Le constructeur de maison individuelle doit payer le coût de la clôture végétale (mardi, 08 août 2023)
Par cet arrêt, il est jugé que la charge du coût de la clôture par une haie végétale qui devait obligatoirement être édifiée afin de respecter les règles locales d'urbanisme et l'autorisation de construire, qui n'a pas été inclus dans le prix forfaitaire, ni chiffré au titre des prestations restant à la charge des maîtres de l'ouvrage incombe au constructeur de maisons individuelles.
"Faits et procédure
1. Selon l'arrêt attaqué (Paris, 26 janvier 2022), le 16 août 2011, M. [K] et Mme [P] ont conclu avec la société Deloffre un contrat de construction de maison individuelle avec fourniture du plan.
2. La réception de l'ouvrage est intervenue le 30 septembre 2013 avec réserves.

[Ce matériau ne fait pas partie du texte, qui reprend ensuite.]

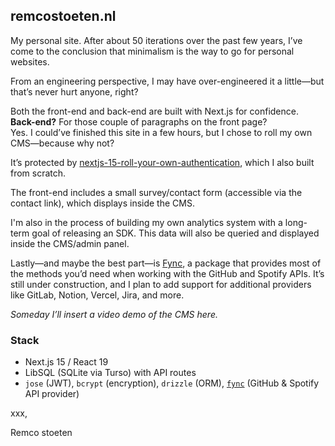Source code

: ## remcostoeten.nl

My personal site. After about 50 iterations over the past few years, I’ve come to the conclusion that minimalism is the way to go for personal websites.

From an engineering perspective, I may have over-engineered it a little—but that’s never hurt anyone, right?

Both the front-end and back-end are built with Next.js for confidence.  
**Back-end?** For those couple of paragraphs on the front page?  
Yes. I could’ve finished this site in a few hours, but I chose to roll my own CMS—because why not?

It’s protected by [nextjs-15-roll-your-own-authentication](https://github.com/remcostoeten/nextjs-15-roll-your-own-authentication), which I also built from scratch.

The front-end includes a small survey/contact form (accessible via the contact link), which displays inside the CMS.

I'm also in the process of building my own analytics system with a long-term goal of releasing an SDK. This data will also be queried and displayed inside the CMS/admin panel.

Lastly—and maybe the best part—is [Fync](https://github.com/remcostoeten/fync), a package that provides most of the methods you’d need when working with the GitHub and Spotify APIs. It’s still under construction, and I plan to add support for additional providers like GitLab, Notion, Vercel, Jira, and more.

_Someday I’ll insert a video demo of the CMS here._

### Stack

- Next.js 15 / React 19
- LibSQL (SQLite via Turso) with API routes
- `jose` (JWT), `bcrypt` (encryption), `drizzle` (ORM), [`fync`](https://github.com/remcostoeten/fync) (GitHub & Spotify API provider)

xxx,

Remco stoeten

3. Se plaignant de désordres et retards, M. [K] et Mme [P] ont assigné la société Deloffre en indemnisation de leurs préjudices.
Examen des moyens
Sur le premier moyen, pris en sa seconde branche et sur les deuxième et quatrième moyens
4. En application de l'article 1014, alinéa 2, du code de procédure civile, il n'y a pas lieu de statuer par une décision spécialement motivée sur ces griefs qui sont irrecevables ou qui ne sont manifestement pas de nature à entraîner la cassation.
Sur le premier moyen, pris en sa première branche
Enoncé du moyen
5. La société Deloffre fait grief à l'arrêt de la condamner à payer à M. [K] et Mme [P] la somme de 4 716,40 euros au titre des surcoûts pris en charge par les maîtres de l'ouvrage, alors « que le constructeur de maison individuelle n'est pas tenu de réaliser des équipements qui ne sont ni prévus par le contrat de construction et ses annexes ni indispensables à l'implantation et à l'utilisation de l'immeuble, quand bien même ils seraient rendus nécessaires par l'autorisation d'urbanisme ; qu'ayant constaté que la notice descriptive ne portait pas mention de la réalisation de la clôture végétalisée du terrain sur lequel la maison a été édifiée, la cour d'appel qui a cependant jugé que son coût devait être pris en charge par le constructeur, au seul motif, inopérant, que le permis de construire avait été accordé sous réserve de prescriptions relatives aux clôtures, et sans constater que cette clôture aurait été indispensable à l'implantation et à l'utilisation de l'immeuble, a violé les articles L. 231-2 et R. 231-4 du code de la construction et de l'habitation. »
Réponse de la Cour
6. Dès lors que, selon l'article L. 231-2 du code de la construction et de l'habitation, le contrat de construction avec fourniture du plan doit comporter l'affirmation de la conformité du projet aux règles du code de l'urbanisme, le coût des ouvrages dont la réalisation conditionne l'autorisation de construire doit être intégré dans le prix forfaitaire demandé par le constructeur ou, s'il est laissé à la charge du maître de l'ouvrage, faire l'objet d'un chiffrage de la part du constructeur.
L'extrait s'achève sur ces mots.